Name	Type	Description	Default
`number_of_rows_to_select`	`int`	Number of rows to randomly select from the full dataset without taking into account the headers.	required
`total_number_of_rows`	`int`	Number of rows in the full dataset without taking into account the headers.	required
`previously_chosen_rows`	`list`	Rows previously chosen from previous subset.	`None`

Returns:

Type	Description
`list`	A sorted list of the randomly chosen indices.

Source code in utilities/samplers/memory_efficient_sampling.py

def choose_rows(
    number_of_rows_to_select: int,
    total_number_of_rows: int,
    previously_chosen_rows: Optional[List[int]] = None,
) -> List[int]:
    """
    Choose a subset of random indices from all the indices of a dataframe.

    Args:
        number_of_rows_to_select (int): Number of rows to randomly select from the full dataset without taking into
            account the headers.
        total_number_of_rows (int): Number of rows in the full dataset without taking into account the headers.
        previously_chosen_rows (list): Rows previously chosen from previous subset.

    Returns:
        (list): A sorted list of the randomly chosen indices.
    """

    if previously_chosen_rows is None:
        previously_chosen_rows = []

    # We remove from the list of indices those that were previously chosen as we want to obtain a unique sample
    # of indices.
    data_set = np.setdiff1d(
        np.arange(total_number_of_rows), np.array(previously_chosen_rows)
    )

    # Select the desired number of indices and sample randomly.
    sample = random.sample(data_set.tolist(), number_of_rows_to_select)

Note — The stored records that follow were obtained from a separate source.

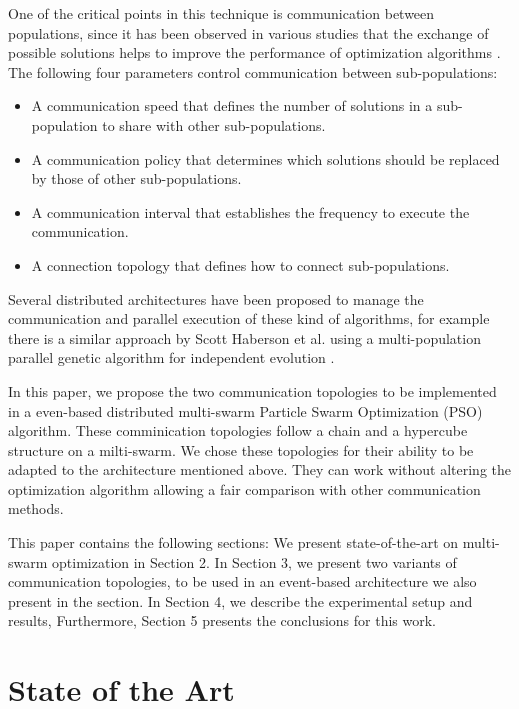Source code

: \documentclass[runningheads]{llncs}
\begin{document}
One of the critical points in this technique is communication between
populations, since it has been observed in various studies that the
exchange of possible solutions helps to improve the performance of
optimization algorithms \cite{a2}. The following four parameters
control communication between sub-populations:

\begin{itemize}
    \item A communication speed that defines the number of solutions in a sub-population to share with other sub-populations.
    \item A communication policy that determines which solutions should be replaced by those of other sub-populations.
    \item A communication interval that establishes the frequency to execute the communication.
    \item A connection topology that defines how to connect sub-populations.
\end{itemize}

Several distributed architectures have been proposed to manage the communication
and parallel execution of these kind of algorithms, for example there is a
similar approach by Scott Haberson et al. using a multi-population parallel
genetic algorithm for independent evolution \cite{da1}. 

In this paper, we propose the two communication topologies to be implemented in a 
even-based distributed multi-swarm Particle Swarm Optimization (PSO) algorithm.
These comminication topologies follow a chain and a hypercube structure on a milti-swarm. We chose
these topologies for their ability to be adapted to the architecture
mentioned above. They can work without altering the optimization
algorithm allowing a fair comparison with other communication
methods. 

This paper contains the following sections: We present state-of-the-art on
multi-swarm optimization in Section 2. In Section 3, we present two variants of communication topologies,
to be used in an event-based architecture we also present in the section. In Section 4, 
we describe the experimental setup and results, Furthermore,
Section 5 presents the conclusions for this work.

\section{State of the Art}
\end{document}
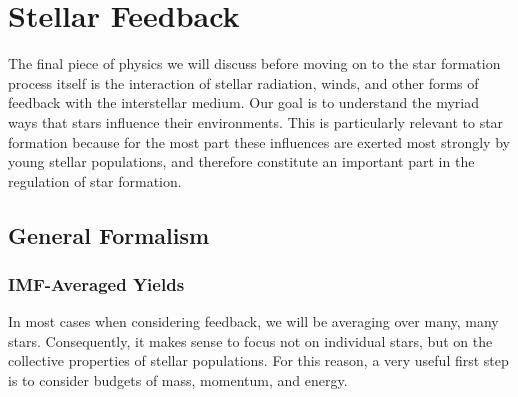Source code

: \chapter{Stellar Feedback}
\label{ch:feedback}


The final piece of physics we will discuss before moving on to the star formation process itself is the interaction of stellar radiation, winds, and other forms of feedback with the interstellar medium. Our goal is to understand the myriad ways that stars influence their environments. This is particularly relevant to star formation because for the most part these influences are exerted most strongly by young stellar populations, and therefore constitute an important part in the regulation of star formation.

\section{General Formalism}

\subsection{IMF-Averaged Yields}

In most cases when considering feedback, we will be averaging over many, many stars. Consequently, it makes sense to focus not on individual stars, but on the collective properties of stellar populations. For this reason, a very useful first step is to consider budgets of mass, momentum, and energy.

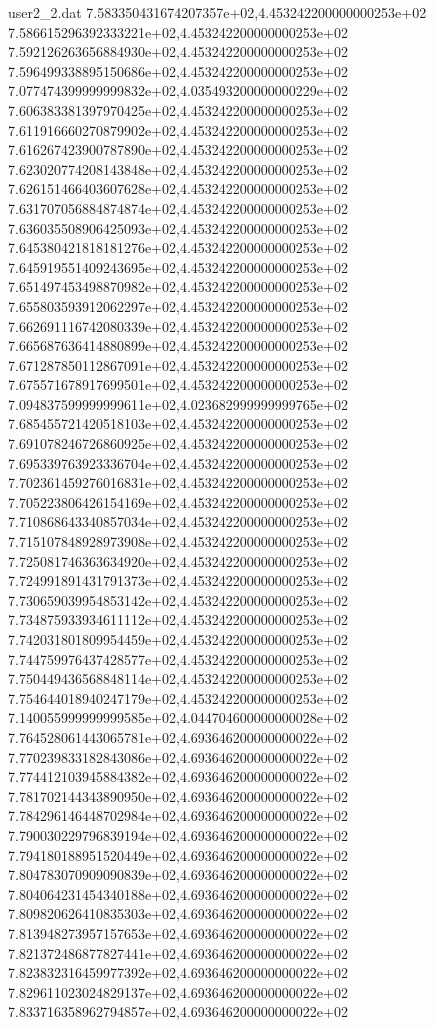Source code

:\begin{filecontents}{user2_2.dat}
7.583350431674207357e+02,4.453242200000000253e+02
7.586615296392333221e+02,4.453242200000000253e+02
7.592126263656884930e+02,4.453242200000000253e+02
7.596499338895150686e+02,4.453242200000000253e+02
7.077474399999999832e+02,4.035493200000000229e+02
7.606383381397970425e+02,4.453242200000000253e+02
7.611916660270879902e+02,4.453242200000000253e+02
7.616267423900787890e+02,4.453242200000000253e+02
7.623020774208143848e+02,4.453242200000000253e+02
7.626151466403607628e+02,4.453242200000000253e+02
7.631707056884874874e+02,4.453242200000000253e+02
7.636035508906425093e+02,4.453242200000000253e+02
7.645380421818181276e+02,4.453242200000000253e+02
7.645919551409243695e+02,4.453242200000000253e+02
7.651497453498870982e+02,4.453242200000000253e+02
7.655803593912062297e+02,4.453242200000000253e+02
7.662691116742080339e+02,4.453242200000000253e+02
7.665687636414880899e+02,4.453242200000000253e+02
7.671287850112867091e+02,4.453242200000000253e+02
7.675571678917699501e+02,4.453242200000000253e+02
7.094837599999999611e+02,4.023682999999999765e+02
7.685455721420518103e+02,4.453242200000000253e+02
7.691078246726860925e+02,4.453242200000000253e+02
7.695339763923336704e+02,4.453242200000000253e+02
7.702361459276016831e+02,4.453242200000000253e+02
7.705223806426154169e+02,4.453242200000000253e+02
7.710868643340857034e+02,4.453242200000000253e+02
7.715107848928973908e+02,4.453242200000000253e+02
7.725081746363634920e+02,4.453242200000000253e+02
7.724991891431791373e+02,4.453242200000000253e+02
7.730659039954853142e+02,4.453242200000000253e+02
7.734875933934611112e+02,4.453242200000000253e+02
7.742031801809954459e+02,4.453242200000000253e+02
7.744759976437428577e+02,4.453242200000000253e+02
7.750449436568848114e+02,4.453242200000000253e+02
7.754644018940247179e+02,4.453242200000000253e+02
7.140055999999999585e+02,4.044704600000000028e+02
7.764528061443065781e+02,4.693646200000000022e+02
7.770239833182843086e+02,4.693646200000000022e+02
7.774412103945884382e+02,4.693646200000000022e+02
7.781702144343890950e+02,4.693646200000000022e+02
7.784296146448702984e+02,4.693646200000000022e+02
7.790030229796839194e+02,4.693646200000000022e+02
7.794180188951520449e+02,4.693646200000000022e+02
7.804783070909090839e+02,4.693646200000000022e+02
7.804064231454340188e+02,4.693646200000000022e+02
7.809820626410835303e+02,4.693646200000000022e+02
7.813948273957157653e+02,4.693646200000000022e+02
7.821372486877827441e+02,4.693646200000000022e+02
7.823832316459977392e+02,4.693646200000000022e+02
7.829611023024829137e+02,4.693646200000000022e+02
7.833716358962794857e+02,4.693646200000000022e+02

\end{filecontents}

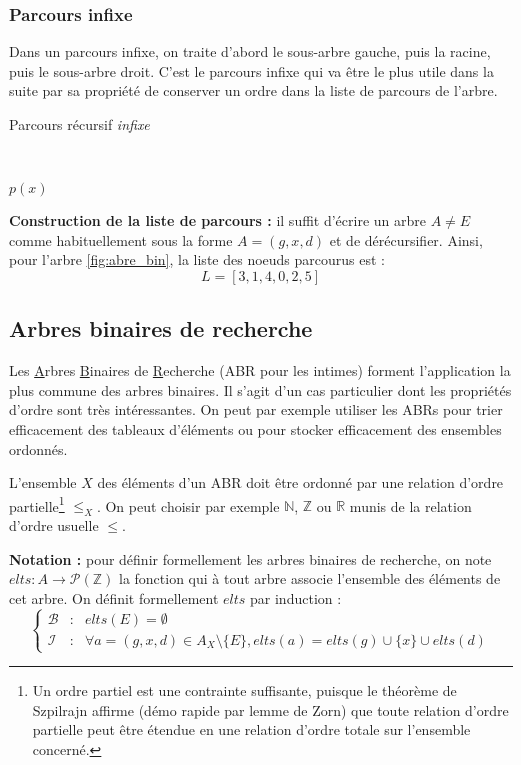 \documentclass[../../../main.tex]{subfiles}
\begin{document}
\subsubsection{Parcours infixe}
Dans un parcours infixe, on traite d'abord le sous-arbre gauche, puis la racine, puis le sous-arbre droit. C'est le parcours infixe qui va être le plus utile dans la suite par sa propriété de conserver un ordre dans la liste de parcours de l'arbre.

\begin{algorithm}
\caption{Parcours récursif \textit{infixe}\label{alg:arbre_parcours_infixe}}
\Indm\nonl{} \\
\Indp
{} {
	 {
		
	}
	 {
		\;
		$p(x)$\;
		\;
	}
}
\end{algorithm}

\textbf{Construction de la liste de parcours :} il suffit d'écrire un arbre $A\neq E$ comme habituellement sous la forme $A = (g, x, d)$ et de dérécursifier.
Ainsi, pour l'arbre \ref{fig:abre_bin}, la liste des noeuds parcourus est :
$$L = [3, 1, 4, 0, 2, 5]$$
\subsection{Arbres binaires de recherche}
\label{sub:arbres_binaires_de_recherche}
Les \underline{A}rbres \underline{B}inaires de \underline{R}echerche (ABR pour les intimes) forment l'application la plus commune des arbres binaires. Il s'agit d'un cas particulier dont les propriétés d'ordre sont très intéressantes. On peut par exemple utiliser les ABRs pour trier efficacement des tableaux d'éléments ou pour stocker efficacement des ensembles ordonnés.

L'ensemble $X$ des éléments d'un ABR doit être ordonné par une relation d'ordre partielle\footnote{Un ordre partiel est une contrainte suffisante, puisque le théorème de Szpilrajn affirme (démo rapide par lemme de Zorn) que toute relation d'ordre partielle peut être étendue en une relation d'ordre totale sur l'ensemble concerné.} $\leq_X$. On peut choisir par exemple $\mathbb{N}$, $\mathbb{Z}$ ou $\mathbb{R}$ munis de la relation d'ordre usuelle $\leq$.

\textbf{Notation :} pour définir formellement les arbres binaires de recherche, on note $elts:A\rightarrow \mathcal{P}(\mathbb{Z})$ la fonction qui à tout arbre associe l'ensemble des éléments de cet arbre.\newline
On définit formellement $elts$ par induction :
$$\left\{\begin{array}{cll}
	\mathcal{B} & : & elts(E) = \emptyset \\
	\mathcal{I} & : & \forall{a = (g, x, d)\in{A_{X}}\setminus{\{E\}}}, elts(a) = elts(g)\cup \{x\}\cup elts(d)
\end{array}\right.$$
\end{document}
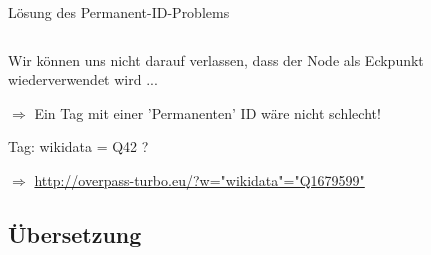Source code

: \documentclass{beamer}
\begin{document}
\begin{frame}{Lösung des Permanent-ID-Problems}
\begin{columns}[c]
  \end{columns}
 \vspace*{0.2cm}

  \pause

  Wir können uns nicht darauf verlassen, dass der Node als Eckpunkt wiederverwendet wird ... \pause
 \vspace*{0.2cm}
  
  $\Rightarrow$ Ein Tag mit einer 'Permanenten' ID wäre nicht schlecht! \pause
 \vspace*{0.2cm}

  Tag: wikidata = Q42 ?

  $\Rightarrow$ \href{http://overpass-turbo.eu/?w=\%22wikidata\%22\%3D\%22Q1679599\%22+global\&R}{http://overpass-turbo.eu/?w="wikidata"="Q1679599"}

\end{frame}

\subsection{Übersetzung}
\end{document}
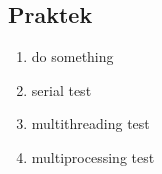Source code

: \subsection{Praktek}
\begin{enumerate}
	\item do something
    
	\hfill\break
	\item serial test
	\hfill\break
	
	\item multithreading test
	\hfill\break
	
	\item multiprocessing test
	\hfill\break
	
\end{enumerate}
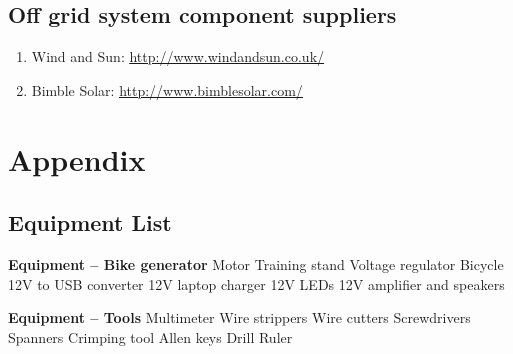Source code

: \documentclass{article}
\theoremstyle{definition}
\theoremstyle{definition}
\theoremstyle{remark}
\begin{document}

  \subsection{Off grid system component suppliers} %
  \label{sub:off_grid_system_component_suppliers}

    \begin{enumerate}[resume]
      \item Wind and Sun: \href{http://www.windandsun.co.uk/}{\underline{http://www.windandsun.co.uk/}}
      \item Bimble Solar: \href{http://www.bimblesolar.com/}{\underline{http://www.bimblesolar.com/}}
    \end{enumerate}
  


\newpage

\section{Appendix} %
\label{sec:appendix}

  \subsection{Equipment List} %
  \label{sub:equipment_list}

    \textbf{Equipment – Bike generator}
    Motor \newline
    Training stand \newline
    Voltage regulator \newline
    Bicycle \newline
    12V to USB converter \newline
    12V laptop charger \newline
    12V LEDs \newline
    12V amplifier and speakers

    \textbf{Equipment – Tools} \newline
    Multimeter \newline
    Wire strippers \newline
    Wire cutters \newline
    Screwdrivers \newline
    Spanners \newline
    Crimping tool \newline
    Allen keys \newline
    Drill \newline
    Ruler
\end{document}

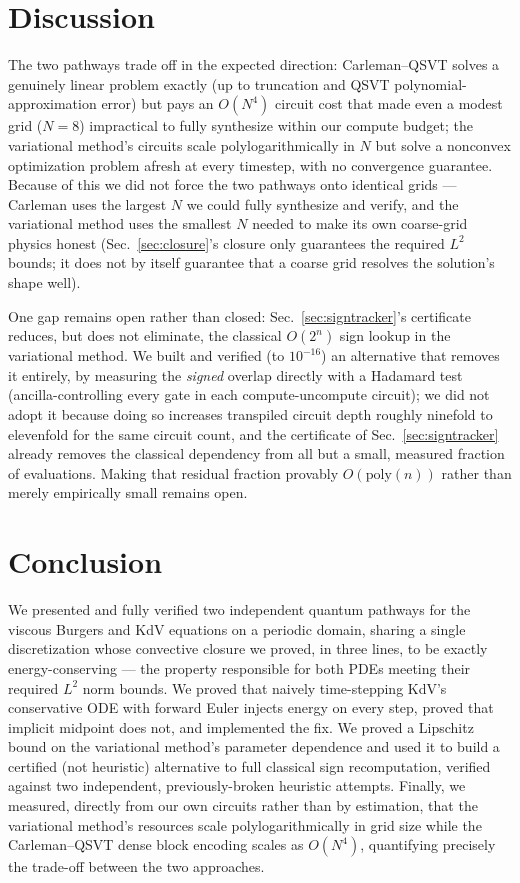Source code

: \documentclass[aps,pra,twocolumn,notitlepage,superscriptaddress,floatfix,10pt]{revtex4-2}
\begin{document}
\section{Discussion}
\label{sec:discussion}

The two pathways trade off in the expected direction: Carleman--QSVT solves a genuinely linear
problem exactly (up to truncation and QSVT polynomial-approximation error) but pays an $O(N^4)$
circuit cost that made even a modest grid ($N=8$) impractical to fully synthesize within our
compute budget; the variational method's circuits scale polylogarithmically in $N$ but solve a
nonconvex optimization problem afresh at every timestep, with no convergence guarantee. Because of
this we did not force the two pathways onto identical grids --- Carleman uses the largest $N$ we
could fully synthesize and verify, and the variational method uses the smallest $N$ needed to make
its own coarse-grid physics honest (Sec.~\ref{sec:closure}'s closure only guarantees the required
$L^2$ bounds; it does not by itself guarantee that a coarse grid resolves the solution's shape well).

One gap remains open rather than closed: Sec.~\ref{sec:signtracker}'s certificate reduces, but does
not eliminate, the classical $O(2^n)$ sign lookup in the variational method. We built and verified
(to $10^{-16}$) an alternative that removes it entirely, by measuring the \emph{signed} overlap
directly with a Hadamard test (ancilla-controlling every gate in each compute-uncompute circuit); we
did not adopt it because doing so increases transpiled circuit depth roughly ninefold to elevenfold
for the same circuit count, and the certificate of Sec.~\ref{sec:signtracker} already removes the
classical dependency from all but a small, measured fraction of evaluations. Making that residual
fraction provably $O(\mathrm{poly}(n))$ rather than merely empirically small remains open.

\section{Conclusion}

We presented and fully verified two independent quantum pathways for the viscous Burgers and KdV
equations on a periodic domain, sharing a single discretization whose convective closure we proved,
in three lines, to be exactly energy-conserving --- the property responsible for both PDEs meeting
their required $L^2$ norm bounds. We proved that naively time-stepping KdV's conservative ODE with
forward Euler injects energy on every step, proved that implicit midpoint does not, and implemented
the fix. We proved a Lipschitz bound on the variational method's parameter dependence and used it to
build a certified (not heuristic) alternative to full classical sign recomputation, verified against
two independent, previously-broken heuristic attempts. Finally, we measured, directly from our own
circuits rather than by estimation, that the variational method's resources scale
polylogarithmically in grid size while the Carleman--QSVT dense block encoding scales as $O(N^4)$,
quantifying precisely the trade-off between the two approaches.
\end{document}
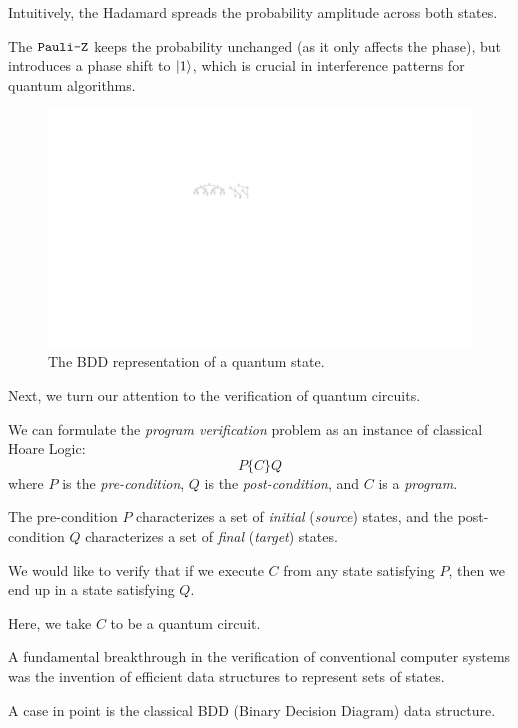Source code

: Intuitively, the Hadamard spreads the probability amplitude across both states.

The $\texttt{Pauli-Z}$ keeps the probability unchanged (as it only affects the phase), but introduces a phase shift to $|1\rangle$, which is crucial in interference patterns for quantum algorithms.


\begin{figure}[ht] 
    \centering
    \includegraphics[scale=1.2]{Figures/BDDs/BDDs} 
    \caption{The BDD representation of a quantum state.}
    \label{BDD:fig}
\end{figure}



Next, we turn our attention to the verification of quantum circuits.

We can formulate the {\it program verification} problem as an instance of classical Hoare Logic:
\[
P \{C\} Q
\]
where $P$ is the {\it pre-condition}, $Q$ is the {\it post-condition}, and $C$ is a {\it program}.

The pre-condition $P$ characterizes a set of {\it initial} ({\it source}) states, and the post-condition $Q$ characterizes a set of {\it final} ({\it target}) states.

We would like to verify that if we execute $C$ from any state satisfying $P$, then we end up in a state satisfying $Q$.

Here, we take $C$ to be a quantum circuit.

A fundamental breakthrough in the verification of conventional computer systems was the invention of efficient data structures to represent sets of states.


A case in point is the classical BDD (Binary Decision Diagram) data structure.

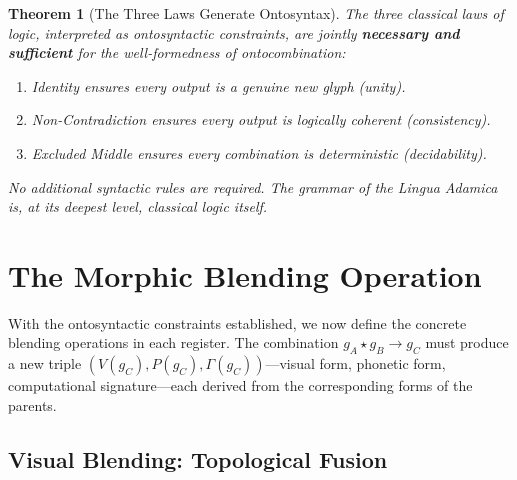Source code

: \documentclass[12pt, letterpaper]{book}
\def\mathfrak#1{#1}%
\newtheorem{theorem}{Theorem}[chapter]
\begin{document}
\begin{theorem}[The Three Laws Generate Ontosyntax]
The three classical laws of logic, interpreted as ontosyntactic constraints, are jointly \textbf{necessary and sufficient} for the well-formedness of ontocombination:
\begin{enumerate}[label=(\roman*)]
    \item Identity ensures every output is a genuine new glyph (unity).
    \item Non-Contradiction ensures every output is logically coherent (consistency).
    \item Excluded Middle ensures every combination is deterministic (decidability).
\end{enumerate}
No additional syntactic rules are required. The grammar of the Lingua Adamica is, at its deepest level, \textit{classical logic itself}.
\end{theorem}


\section{The Morphic Blending Operation}

With the ontosyntactic constraints established, we now define the concrete blending operations in each register. The combination $\mathfrak{g}_A \star \mathfrak{g}_B \to \mathfrak{g}_C$ must produce a new triple $(V(\mathfrak{g}_C), P(\mathfrak{g}_C), \Gamma(\mathfrak{g}_C))$---visual form, phonetic form, computational signature---each derived from the corresponding forms of the parents.

\subsection{Visual Blending: Topological Fusion}
\end{document}
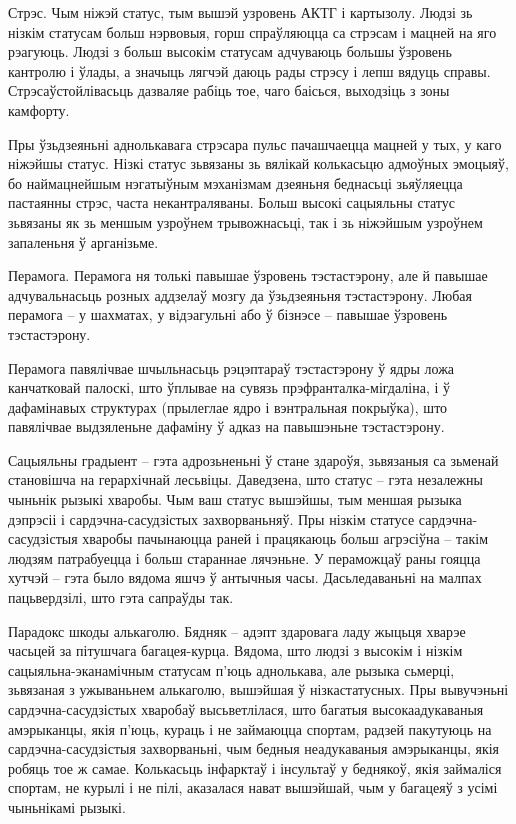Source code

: Стрэс. Чым ніжэй статус, тым вышэй узровень АКТГ і картызолу. Людзі зь нізкім статусам больш нэрвовыя, горш спраўляюцца са стрэсам і мацней на яго рэагуюць. Людзі з больш высокім статусам адчуваюць большы ўзровень кантролю і ўлады, а значыць лягчэй даюць рады стрэсу і лепш вядуць справы. Стрэсаўстойлівасьць дазваляе рабіць тое, чаго баісься, выходзіць з зоны камфорту.

Пры ўзьдзеяньні аднолькавага стрэсара пульс пачашчаецца мацней у тых, у каго ніжэйшы статус. Нізкі статус зьвязаны зь вялікай колькасьцю адмоўных эмоцыяў, бо наймацнейшым нэгатыўным мэханізмам дзеяньня беднасьці зьяўляецца пастаянны стрэс, часта некантраляваны. Больш высокі сацыяльны статус зьвязаны як зь меншым узроўнем трывожнасьці, так і зь ніжэйшым узроўнем запаленьня ў арганізьме.

Перамога. Перамога ня толькі павышае ўзровень тэстастэрону, але й павышае адчувальнасьць розных аддзелаў мозгу да ўзьдзеяньня тэстастэрону. Любая перамога – у шахматах, у відэагульні або ў бізнэсе – павышае ўзровень тэстастэрону. 

Перамога павялічвае шчыльнасьць рэцэптараў тэстастэрону ў ядры ложа канчатковай палоскі, што ўплывае на сувязь прэфранталка-мігдаліна, і ў дафамінавых структурах (прылеглае ядро і вэнтральная покрыўка), што павялічвае выдзяленьне дафаміну ў адказ на павышэньне тэстастэрону.

Сацыяльны градыент – гэта адрозьненьні ў стане здароўя, зьвязаныя са зьменай становішча на герархічнай лесьвіцы. Даведзена, што статус – гэта незалежны чыньнік рызыкі хваробы. Чым ваш статус вышэйшы, тым меншая рызыка дэпрэсіі і сардэчна-сасудзістых захворваньняў. Пры нізкім статусе сардэчна-сасудзістыя хваробы пачынаюцца раней і працякаюць больш агрэсіўна – такім людзям патрабуецца і больш стараннае лячэньне. У пераможцаў раны гояцца хутчэй – гэта было вядома яшчэ ў антычныя часы. Дасьледаваньні на малпах пацьвердзілі, што гэта сапраўды так.

Парадокс шкоды алькаголю. Бядняк – адэпт здаровага ладу жыцьця хварэе часьцей за пітушчага багацея-курца. Вядома, што людзі з высокім і нізкім сацыяльна-эканамічным статусам п'юць аднолькава, але рызыка сьмерці, зьвязаная з ужываньнем алькаголю, вышэйшая ў нізкастатусных. Пры вывучэньні сардэчна-сасудзістых хваробаў высьветлілася, што багатыя высокаадукаваныя амэрыканцы, якія п'юць, кураць і не займаюцца спортам, радзей пакутуюць на сардэчна-сасудзістыя захворваньні, чым бедныя неадукаваныя амэрыканцы, якія робяць тое ж самае. Колькасьць інфарктаў і інсультаў у беднякоў, якія займаліся спортам, не курылі і не пілі, аказалася нават вышэйшай, чым у багацеяў з усімі чыньнікамі рызыкі.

    sample_sorted = sorted(sample)

    return sample_sorted

`select(file_path, size_subset, size_full_dataset, previously_chosen_rows=None)`

Select a random subset from a dataset without loading the full file into memory. The following implementation only works when the full dataset has two headers as our final_pop_dyn.csv, it won't work otherwise.

Parameters:

Name	Type	Description	Default
`file_path`	`Path`	Path to the full dataset.	required
`size_subset`	`int`	Number of rows of the desired random subset without taking into account the headers.	required
`size_full_dataset`	`int`	Number of rows in the full dataset without taking into account the headers.	required
`previously_chosen_rows`	`list`	Rows previously chosen from previous subset.	`None`

Returns:

Type	Description
`Dataframe`	Dataframe of the random subset.

Source code in utilities/samplers/memory_efficient_sampling.py

def select(
    file_path: pathlib.Path,
    size_subset: int,
    size_full_dataset: int,
    previously_chosen_rows: Optional[List[int]] = None,
) -> pd.DataFrame:
    """
    Select a random subset from a dataset without loading the full file into memory.
    The following implementation only works when the full dataset has two headers as our `final_pop_dyn.csv`, it won't
    work otherwise.

    Args:
        file_path (pathlib.Path): Path to the full dataset.
        size_subset (int): Number of rows of the desired random subset without taking into account the headers.
        size_full_dataset (int): Number of rows in the full dataset without taking into account the headers.
        previously_chosen_rows (list): Rows previously chosen from previous subset.

    Returns:
        (Dataframe): Dataframe of the random subset.
    """

    selected_rows = choose_rows(
        size_subset, size_full_dataset, previously_chosen_rows
    )

    # Creating an empty list where the chosen rows will be appended.
    data = []

    # Reading the file using an iterator tool to allow for step by step iteration through the data.
    with file_path.open("r") as f:
        # We separately read our two header lines to only iterate through data.
        header_1 = f.readline()
        header_2 = f.readline()
        iterator = iter(f)

        for i, value in enumerate(selected_rows):
            # Iterating through our iterable data file to reach the rows selected previously.
            # We use the islice function to extract the respective data rows individually.
            if i == 0:
                data += list(islice(iterator, value, value + 1))
            else:
                loc = value - selected_rows[i - 1] - 1

                data += list(islice(iterator, loc, loc + 1))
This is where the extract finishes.